Wieder ist bei mir eine Flasche Weißwein auf dem Tisch gelandet. Das passiert in letzter Zeit immer häufiger – dabei war ich früher überzeugter Rotweintrinker.

So wie vielen Rotweinliebhabern fehlte mir früher bei Weißwein die Aromavielfalt und Gaumenintensität. Ein Anfängerfehler, den ich inzwischen wohl mit jeder neuen Flasche ein Stück mehr korrigiere – und manchmal sogar mit einem Schmunzeln über mich selbst. Diesmal könnte ich den Kirchspiel durchaus zu den besonders überzeugenden Beispielen zählen.

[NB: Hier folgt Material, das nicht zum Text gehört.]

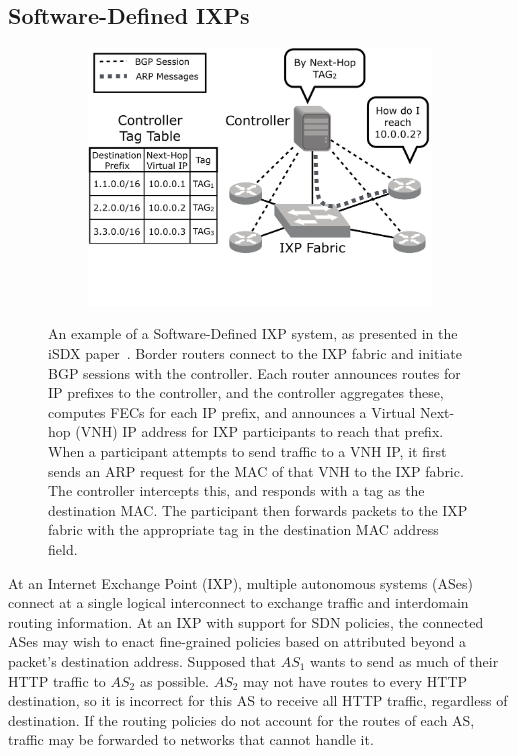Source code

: \subsection{Software-Defined IXPs}
\begin{figure}[t!] 
\begin{minipage}{1\linewidth}
\begin{subfigure}[b]{0.96\linewidth}
\includegraphics[width=\linewidth,trim={0 5cm 0 0}]{figures/sdx_example}
\end{subfigure} 
\end{minipage} 
\caption{An example of a Software-Defined IXP system, as presented in the iSDX paper~\cite{isdx}. Border routers connect to the IXP fabric and initiate BGP sessions with the controller. Each router announces routes for IP prefixes to the controller, and the controller aggregates these, computes FECs for each IP prefix, and announces a Virtual Next-hop (VNH) IP address for IXP participants to reach that prefix. When a participant attempts to send traffic to a VNH IP, it first sends an ARP request for the MAC of that VNH to the IXP fabric. The controller intercepts this, and responds with a tag as the destination MAC. The participant then forwards packets to the IXP fabric with the appropriate tag in the destination MAC address field.}
\label{fig:sdx_example}
\end{figure}
At an Internet Exchange Point (IXP), multiple autonomous systems (ASes)
connect at a single logical interconnect to exchange traffic and
interdomain routing information.  At an IXP with support for SDN
policies, the connected ASes may wish to enact fine-grained 
policies based on attributed beyond a packet's destination
address. Supposed that $AS_1$ wants to send as much of their HTTP traffic
to $AS_2$ as possible. $AS_2$ may not have routes to every HTTP
destination, so it is incorrect for this AS to receive all HTTP traffic,
regardless of destination. If
the routing policies do not account for the routes of each AS, traffic
may be forwarded to networks that cannot handle it.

Oder, um es mit Hugh Johnson und Jancis Robinson im Weinatlas zu sagen: „Deutschlands Weine sind die am meisten missverstandenen der Welt.“ Wie wahr – und wie schön, wenn man diese Missverständnisse Glas für Glas abbauen darf.

Riesling Kirchspiel Westhofen 2023 von Seehof.

In der Nase entfaltet sich eine feine Holunderblüte, begleitet von gelber Frucht und einer zarten Mineralität. Der Duft wirkt frisch und zugleich verspielt.

Am Gaumen zeigt sich der Wein weich und warm, mit einem Hauch von Honig, der ihm eine angenehme Rundung gibt. Gleichzeitig sorgt die kalkige Mineralität für Klarheit und Spannung.

Im Abgang bleibt eine klare Apfelfrucht, die den frischen Nachhall elegant abrundet und lange nachwirkt.

Ein Riesling, der Gegensätze verbindet: florale Leichtigkeit, honigwarme Weichheit und präzise Mineralität. Für mich wieder ein Weißwein, der beweist, dass es nicht immer Rot sein muss.